▶ **REQUIRED ACTION**:
Only lines that contain the word "align" are to be returned from the data below.

[Start of section]

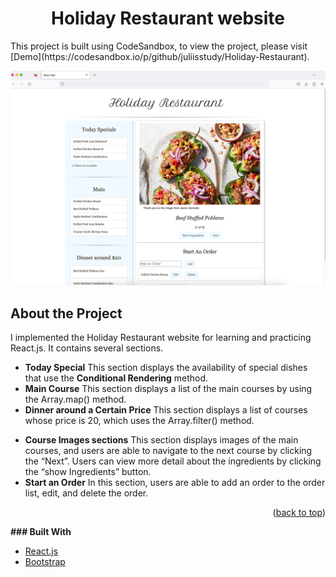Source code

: 
<h1 align="center">Holiday Restaurant website</h1>
This project is built using CodeSandbox, to view the project, please visit [Demo](https://codesandbox.io/p/github/juliisstudy/Holiday-Restaurant).

![](HolidayRestaurant.png)
## About the Project
I implemented the Holiday Restaurant website for learning and practicing React.js. It contains several sections. 
- **Today Special**
This section displays the availability of special dishes that use the **Conditional Rendering** method.
- **Main Course**
This section displays a list of the main courses by using the Array.map() method.
- **Dinner around a Certain Price**
This section displays a list of courses whose price is 20, which uses the Array.filter() method.
* **Course Images sections**
This section displays images of the main courses, and users are able to navigate to the next course by clicking the “Next”. Users can view more detail about the ingredients by clicking the “show Ingredients” button. 
* **Start an Order**
In this section, users are able to add an order to the order list, edit, and delete the order.

<p align="right">(<a href="#readme-top">back to top</a>)</p>

**### Built With**
- [React.js](https://react.dev/)
- [Bootstrap](https://getbootstrap.com/)
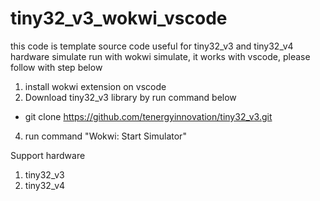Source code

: # tiny32_v3_wokwi_vscode

this code is template source code useful for tiny32_v3 and tiny32_v4 hardware simulate run with wokwi simulate, it works with vscode, please follow with step below
1. install wokwi extension on vscode
2. Download tiny32_v3 library by run command below
- git clone https://github.com/tenergyinnovation/tiny32_v3.git
4. run command "Wokwi: Start Simulator" 


Support hardware 
1. tiny32_v3
2. tiny32_v4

[End of section]

▶ **OUTPUT OF THE EXERCISE**:
<h1 align="center">Holiday Restaurant website</h1>
<p align="right">(<a href="#readme-top">back to top</a>)</p>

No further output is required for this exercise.